START PROVIDED DATA
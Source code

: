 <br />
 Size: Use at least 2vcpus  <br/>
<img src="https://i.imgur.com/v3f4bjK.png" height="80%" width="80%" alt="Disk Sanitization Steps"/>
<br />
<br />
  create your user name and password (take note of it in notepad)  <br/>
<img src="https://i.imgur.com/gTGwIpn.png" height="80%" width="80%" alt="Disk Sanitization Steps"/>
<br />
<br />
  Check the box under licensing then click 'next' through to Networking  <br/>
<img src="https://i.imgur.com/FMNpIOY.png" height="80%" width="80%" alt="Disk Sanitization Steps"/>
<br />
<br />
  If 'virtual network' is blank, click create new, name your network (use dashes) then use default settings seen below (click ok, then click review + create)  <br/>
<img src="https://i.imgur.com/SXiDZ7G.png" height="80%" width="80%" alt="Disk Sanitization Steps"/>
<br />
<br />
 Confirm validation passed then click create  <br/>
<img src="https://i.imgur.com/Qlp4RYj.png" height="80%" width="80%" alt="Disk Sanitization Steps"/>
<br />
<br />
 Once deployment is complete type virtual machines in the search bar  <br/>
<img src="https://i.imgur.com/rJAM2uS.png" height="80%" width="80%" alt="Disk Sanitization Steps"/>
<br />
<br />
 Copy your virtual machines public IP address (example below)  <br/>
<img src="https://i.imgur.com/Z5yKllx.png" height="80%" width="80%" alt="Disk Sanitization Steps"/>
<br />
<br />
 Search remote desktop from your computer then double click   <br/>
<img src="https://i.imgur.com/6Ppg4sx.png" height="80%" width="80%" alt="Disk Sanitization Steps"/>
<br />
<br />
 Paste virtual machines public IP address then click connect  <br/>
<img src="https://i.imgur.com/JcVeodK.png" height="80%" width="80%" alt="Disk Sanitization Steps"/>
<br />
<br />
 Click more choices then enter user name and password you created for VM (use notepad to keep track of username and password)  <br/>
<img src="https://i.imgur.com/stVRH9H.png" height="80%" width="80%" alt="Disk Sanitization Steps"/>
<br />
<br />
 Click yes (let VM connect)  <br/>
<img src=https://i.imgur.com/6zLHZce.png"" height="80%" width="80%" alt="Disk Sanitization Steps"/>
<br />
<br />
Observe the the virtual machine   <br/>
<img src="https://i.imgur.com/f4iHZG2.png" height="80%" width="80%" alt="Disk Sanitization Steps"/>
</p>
END PROVIDED DATA
# WORK REQUEST
Restate every line of the data above exactly as it was written.

# EXERCISE ANSWER
Source code

: <br />
 Size: Use at least 2vcpus  <br/>
<img src="https://i.imgur.com/v3f4bjK.png" height="80%" width="80%" alt="Disk Sanitization Steps"/>
<br />
<br />
  create your user name and password (take note of it in notepad)  <br/>
<img src="https://i.imgur.com/gTGwIpn.png" height="80%" width="80%" alt="Disk Sanitization Steps"/>
<br />
<br />
  Check the box under licensing then click 'next' through to Networking  <br/>
<img src="https://i.imgur.com/FMNpIOY.png" height="80%" width="80%" alt="Disk Sanitization Steps"/>
<br />
<br />
  If 'virtual network' is blank, click create new, name your network (use dashes) then use default settings seen below (click ok, then click review + create)  <br/>
<img src="https://i.imgur.com/SXiDZ7G.png" height="80%" width="80%" alt="Disk Sanitization Steps"/>
<br />
<br />
 Confirm validation passed then click create  <br/>
<img src="https://i.imgur.com/Qlp4RYj.png" height="80%" width="80%" alt="Disk Sanitization Steps"/>
<br />
<br />
 Once deployment is complete type virtual machines in the search bar  <br/>
<img src="https://i.imgur.com/rJAM2uS.png" height="80%" width="80%" alt="Disk Sanitization Steps"/>
<br />
<br />
 Copy your virtual machines public IP address (example below)  <br/>
<img src="https://i.imgur.com/Z5yKllx.png" height="80%" width="80%" alt="Disk Sanitization Steps"/>
<br />
<br />
 Search remote desktop from your computer then double click   <br/>
<img src="https://i.imgur.com/6Ppg4sx.png" height="80%" width="80%" alt="Disk Sanitization Steps"/>
<br />
<br />
 Paste virtual machines public IP address then click connect  <br/>
<img src="https://i.imgur.com/JcVeodK.png" height="80%" width="80%" alt="Disk Sanitization Steps"/>
<br />
<br />
 Click more choices then enter user name and password you created for VM (use notepad to keep track of username and password)  <br/>
<img src="https://i.imgur.com/stVRH9H.png" height="80%" width="80%" alt="Disk Sanitization Steps"/>
<br />
<br />
 Click yes (let VM connect)  <br/>
<img src=https://i.imgur.com/6zLHZce.png"" height="80%" width="80%" alt="Disk Sanitization Steps"/>
<br />
<br />
Observe the the virtual machine   <br/>
<img src="https://i.imgur.com/f4iHZG2.png" height="80%" width="80%" alt="Disk Sanitization Steps"/>
</p>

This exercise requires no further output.